* What is expected *
Filter this material down to the lines that contain the string "VALUE", and return those lines.

* Information supplied *
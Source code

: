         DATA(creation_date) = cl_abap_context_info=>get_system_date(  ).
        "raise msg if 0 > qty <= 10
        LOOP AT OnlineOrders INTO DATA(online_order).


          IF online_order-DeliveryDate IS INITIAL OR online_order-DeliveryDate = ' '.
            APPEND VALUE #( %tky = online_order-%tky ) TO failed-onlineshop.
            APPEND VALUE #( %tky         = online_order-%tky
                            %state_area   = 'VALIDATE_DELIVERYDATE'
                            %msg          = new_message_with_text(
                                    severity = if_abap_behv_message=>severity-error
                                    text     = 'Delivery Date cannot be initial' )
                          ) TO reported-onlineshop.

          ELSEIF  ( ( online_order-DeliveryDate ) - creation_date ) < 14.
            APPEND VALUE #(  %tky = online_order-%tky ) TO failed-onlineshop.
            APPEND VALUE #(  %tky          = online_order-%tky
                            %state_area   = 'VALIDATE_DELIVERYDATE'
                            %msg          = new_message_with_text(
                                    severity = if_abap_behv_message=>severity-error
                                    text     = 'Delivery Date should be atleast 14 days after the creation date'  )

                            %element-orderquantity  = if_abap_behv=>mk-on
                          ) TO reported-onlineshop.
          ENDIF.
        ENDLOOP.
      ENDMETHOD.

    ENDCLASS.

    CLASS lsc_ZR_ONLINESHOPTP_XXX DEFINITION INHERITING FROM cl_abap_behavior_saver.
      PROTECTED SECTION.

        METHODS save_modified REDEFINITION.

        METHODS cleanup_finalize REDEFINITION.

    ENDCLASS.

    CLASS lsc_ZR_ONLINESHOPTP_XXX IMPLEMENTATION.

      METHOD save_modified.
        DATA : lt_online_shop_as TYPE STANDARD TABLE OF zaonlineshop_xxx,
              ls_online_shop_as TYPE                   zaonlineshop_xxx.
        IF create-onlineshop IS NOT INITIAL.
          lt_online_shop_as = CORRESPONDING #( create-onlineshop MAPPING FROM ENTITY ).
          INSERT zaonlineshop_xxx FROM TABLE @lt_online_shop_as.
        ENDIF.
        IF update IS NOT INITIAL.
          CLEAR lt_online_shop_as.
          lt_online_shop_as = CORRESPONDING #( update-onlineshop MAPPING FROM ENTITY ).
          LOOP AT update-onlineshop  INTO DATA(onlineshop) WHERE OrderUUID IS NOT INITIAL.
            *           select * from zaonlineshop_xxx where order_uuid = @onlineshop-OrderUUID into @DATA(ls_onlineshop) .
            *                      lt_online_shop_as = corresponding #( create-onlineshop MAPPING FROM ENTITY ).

* Exercise response *
            APPEND VALUE #( %tky = online_order-%tky ) TO failed-onlineshop.
            APPEND VALUE #( %tky         = online_order-%tky
            APPEND VALUE #(  %tky = online_order-%tky ) TO failed-onlineshop.
            APPEND VALUE #(  %tky          = online_order-%tky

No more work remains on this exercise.